US market intelligence firm CB Insights has listed Indonesian ride-hailing service, Go-Jek, among 19 companies around the world that have a valuation at $10 billion or known as ‘decacorns’. Go-Jek is the second company in Southeast Asia that joins the $10 billion market-valuation club after its rival Grab.
When asked about its IPO plans, Go-Jek’s Chief of Corporate Affairs confirms that an IPO remains the company’s long-term aim but it is not in its immediate future. The current focus will be to grow the business in existing countries.
Amazon Web Services (AWS), a business arm of Amazon, announces the construction of its first cloud region in Jakarta, Indonesia. The cloud region comprises of three data centers in Jakarta which forecasted to be operational by late 2021 or early 2022.
The construction is projected to increase AWS’ presence in the country and support a fast-growing ecosystem of startups, large companies, and government agencies. More jobs in the tech sector are also expected to happen with the arrival of cloud region.
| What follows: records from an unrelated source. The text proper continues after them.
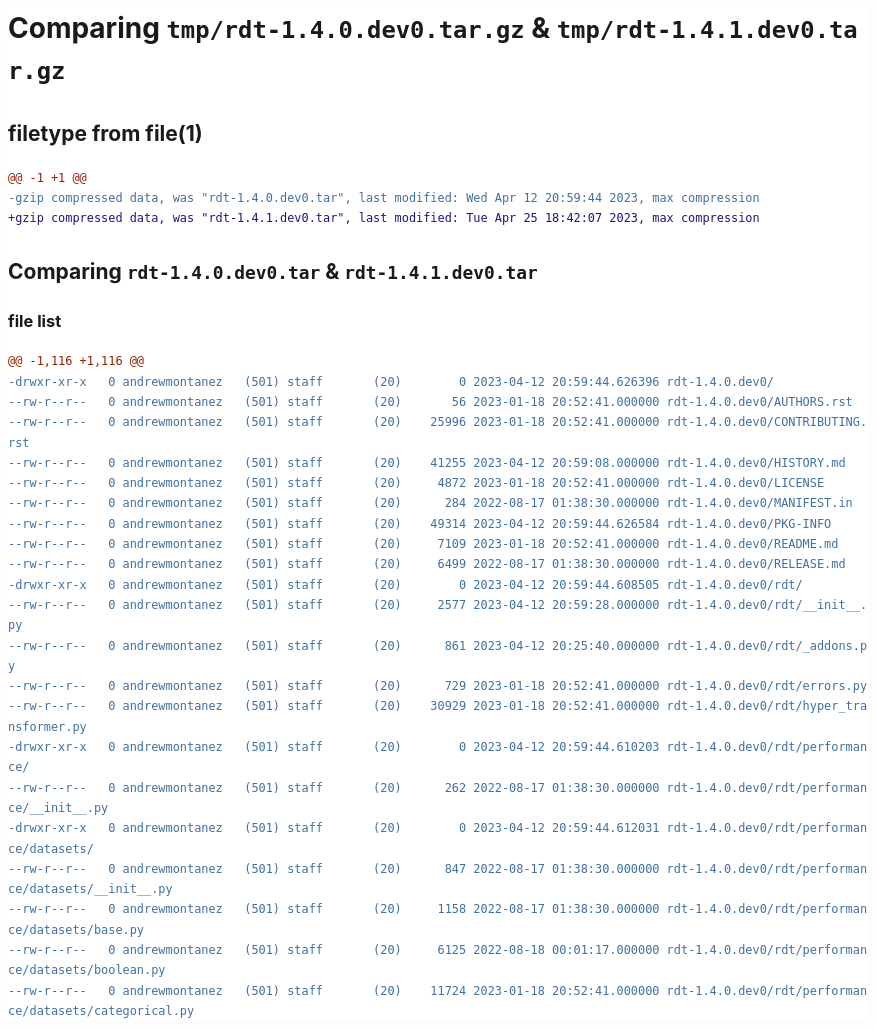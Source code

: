 # Comparing `tmp/rdt-1.4.0.dev0.tar.gz` & `tmp/rdt-1.4.1.dev0.tar.gz`

## filetype from file(1)

```diff
@@ -1 +1 @@
-gzip compressed data, was "rdt-1.4.0.dev0.tar", last modified: Wed Apr 12 20:59:44 2023, max compression
+gzip compressed data, was "rdt-1.4.1.dev0.tar", last modified: Tue Apr 25 18:42:07 2023, max compression
```

## Comparing `rdt-1.4.0.dev0.tar` & `rdt-1.4.1.dev0.tar`

### file list

```diff
@@ -1,116 +1,116 @@
-drwxr-xr-x   0 andrewmontanez   (501) staff       (20)        0 2023-04-12 20:59:44.626396 rdt-1.4.0.dev0/
--rw-r--r--   0 andrewmontanez   (501) staff       (20)       56 2023-01-18 20:52:41.000000 rdt-1.4.0.dev0/AUTHORS.rst
--rw-r--r--   0 andrewmontanez   (501) staff       (20)    25996 2023-01-18 20:52:41.000000 rdt-1.4.0.dev0/CONTRIBUTING.rst
--rw-r--r--   0 andrewmontanez   (501) staff       (20)    41255 2023-04-12 20:59:08.000000 rdt-1.4.0.dev0/HISTORY.md
--rw-r--r--   0 andrewmontanez   (501) staff       (20)     4872 2023-01-18 20:52:41.000000 rdt-1.4.0.dev0/LICENSE
--rw-r--r--   0 andrewmontanez   (501) staff       (20)      284 2022-08-17 01:38:30.000000 rdt-1.4.0.dev0/MANIFEST.in
--rw-r--r--   0 andrewmontanez   (501) staff       (20)    49314 2023-04-12 20:59:44.626584 rdt-1.4.0.dev0/PKG-INFO
--rw-r--r--   0 andrewmontanez   (501) staff       (20)     7109 2023-01-18 20:52:41.000000 rdt-1.4.0.dev0/README.md
--rw-r--r--   0 andrewmontanez   (501) staff       (20)     6499 2022-08-17 01:38:30.000000 rdt-1.4.0.dev0/RELEASE.md
-drwxr-xr-x   0 andrewmontanez   (501) staff       (20)        0 2023-04-12 20:59:44.608505 rdt-1.4.0.dev0/rdt/
--rw-r--r--   0 andrewmontanez   (501) staff       (20)     2577 2023-04-12 20:59:28.000000 rdt-1.4.0.dev0/rdt/__init__.py
--rw-r--r--   0 andrewmontanez   (501) staff       (20)      861 2023-04-12 20:25:40.000000 rdt-1.4.0.dev0/rdt/_addons.py
--rw-r--r--   0 andrewmontanez   (501) staff       (20)      729 2023-01-18 20:52:41.000000 rdt-1.4.0.dev0/rdt/errors.py
--rw-r--r--   0 andrewmontanez   (501) staff       (20)    30929 2023-01-18 20:52:41.000000 rdt-1.4.0.dev0/rdt/hyper_transformer.py
-drwxr-xr-x   0 andrewmontanez   (501) staff       (20)        0 2023-04-12 20:59:44.610203 rdt-1.4.0.dev0/rdt/performance/
--rw-r--r--   0 andrewmontanez   (501) staff       (20)      262 2022-08-17 01:38:30.000000 rdt-1.4.0.dev0/rdt/performance/__init__.py
-drwxr-xr-x   0 andrewmontanez   (501) staff       (20)        0 2023-04-12 20:59:44.612031 rdt-1.4.0.dev0/rdt/performance/datasets/
--rw-r--r--   0 andrewmontanez   (501) staff       (20)      847 2022-08-17 01:38:30.000000 rdt-1.4.0.dev0/rdt/performance/datasets/__init__.py
--rw-r--r--   0 andrewmontanez   (501) staff       (20)     1158 2022-08-17 01:38:30.000000 rdt-1.4.0.dev0/rdt/performance/datasets/base.py
--rw-r--r--   0 andrewmontanez   (501) staff       (20)     6125 2022-08-18 00:01:17.000000 rdt-1.4.0.dev0/rdt/performance/datasets/boolean.py
--rw-r--r--   0 andrewmontanez   (501) staff       (20)    11724 2023-01-18 20:52:41.000000 rdt-1.4.0.dev0/rdt/performance/datasets/categorical.py
```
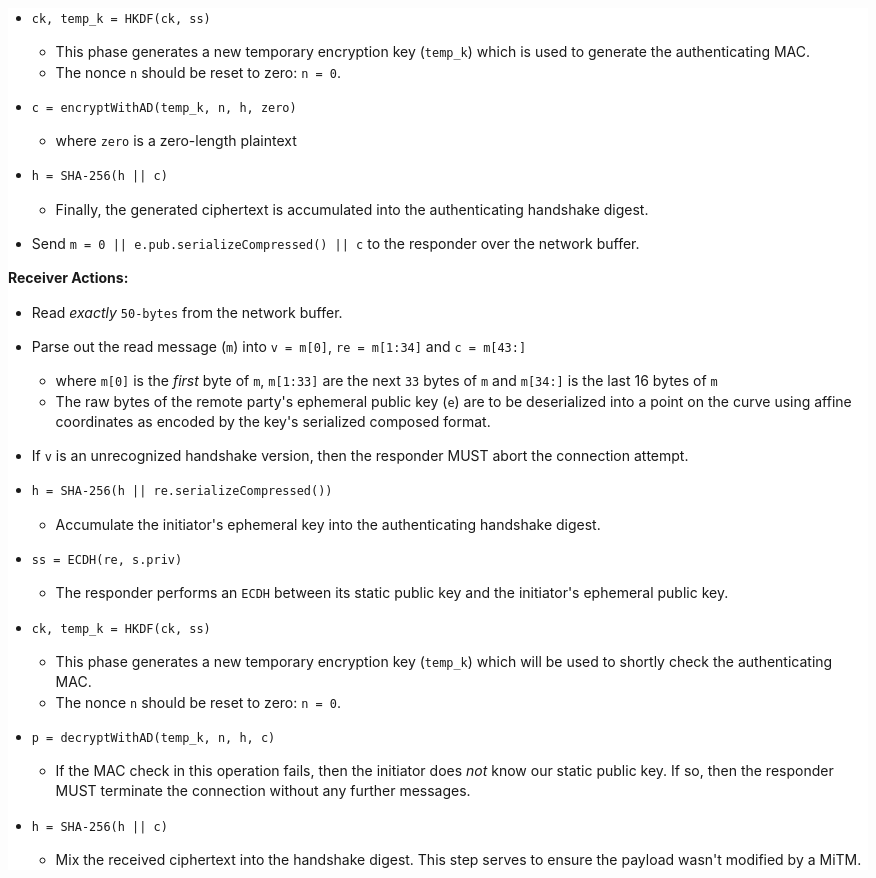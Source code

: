 
  * `ck, temp_k = HKDF(ck, ss)`
     * This phase generates a new temporary encryption key (`temp_k`) which is
       used to generate the authenticating MAC.
     * The nonce `n` should be reset to zero: `n = 0`.


  * `c = encryptWithAD(temp_k, n, h, zero)`
     * where `zero` is a zero-length plaintext


  * `h = SHA-256(h || c)`
     * Finally, the generated ciphertext is accumulated into the authenticating
       handshake digest.


  * Send `m = 0 || e.pub.serializeCompressed() || c` to the responder over the network buffer.


**Receiver Actions:**


  * Read _exactly_ `50-bytes` from the network buffer.


  * Parse out the read message (`m`) into `v = m[0]`, `re = m[1:34]` and `c = m[43:]`
    * where `m[0]` is the _first_ byte of `m`, `m[1:33]` are the next `33`
      bytes of `m` and `m[34:]` is the last 16 bytes of `m`
    * The raw bytes of the remote party's ephemeral public key (`e`) are to be
      deserialized into a point on the curve using affine coordinates as encoded
      by the key's serialized composed format.


  * If `v` is an unrecognized handshake version, then the responder MUST
    abort the connection attempt.


  * `h = SHA-256(h || re.serializeCompressed())`
    * Accumulate the initiator's ephemeral key into the authenticating
      handshake digest.

  * `ss = ECDH(re, s.priv)`
    * The responder performs an `ECDH` between its static public key and the
      initiator's ephemeral public key.


  * `ck, temp_k = HKDF(ck, ss)`
    * This phase generates a new temporary encryption key (`temp_k`) which will
      be used to shortly check the authenticating MAC.
    * The nonce `n` should be reset to zero: `n = 0`.

  * `p = decryptWithAD(temp_k, n, h, c)`
    * If the MAC check in this operation fails, then the initiator does _not_
      know our static public key. If so, then the responder MUST terminate the
      connection without any further messages.


  * `h = SHA-256(h || c)`
     * Mix the received ciphertext into the handshake digest. This step serves
       to ensure the payload wasn't modified by a MiTM.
Anthony Tan, Chief Executive Officer of Grab says that the company is expecting to raise $6.5 billion of total capital this year. Already raised $4.5 billion weeks ago, Grab needs an additional $2 billion in funding to achieve the goal. Grab is also looking to make at least six investments or acquisitions this year,
The funding, which will be a mix of debt and equity, will help Grab to expand its business in financial services and food delivery.
Dei partners with brick-and-mortar merchants and retailers in Singapore’s Little India to provide on-demand grocery services to customers in the country. Currently, the online marketplace already has 70 partners and lists over 15,000 products on its platform.
The company aims to bring all merchants in the district on board, and expand to include other precincts in Singapore such as Chinatown and Kampong Glam. It is set to compete with online grocery platforms with the likes of Honestbee and Lazada’s RedMart.
Anywheel and Moov are the two out of three bike-sharing operators that have been granted in-principle approval for licenses to operate dockless bike-sharing services in public places. Anywheel is permitted to operate with up to 10,000 bicycles while Moove, with a sandbox license, is granted with up to 1,000 bicycles.
The third applicant, Ywise Circle, was not successful in its application as it did not meet the evaluation criteria.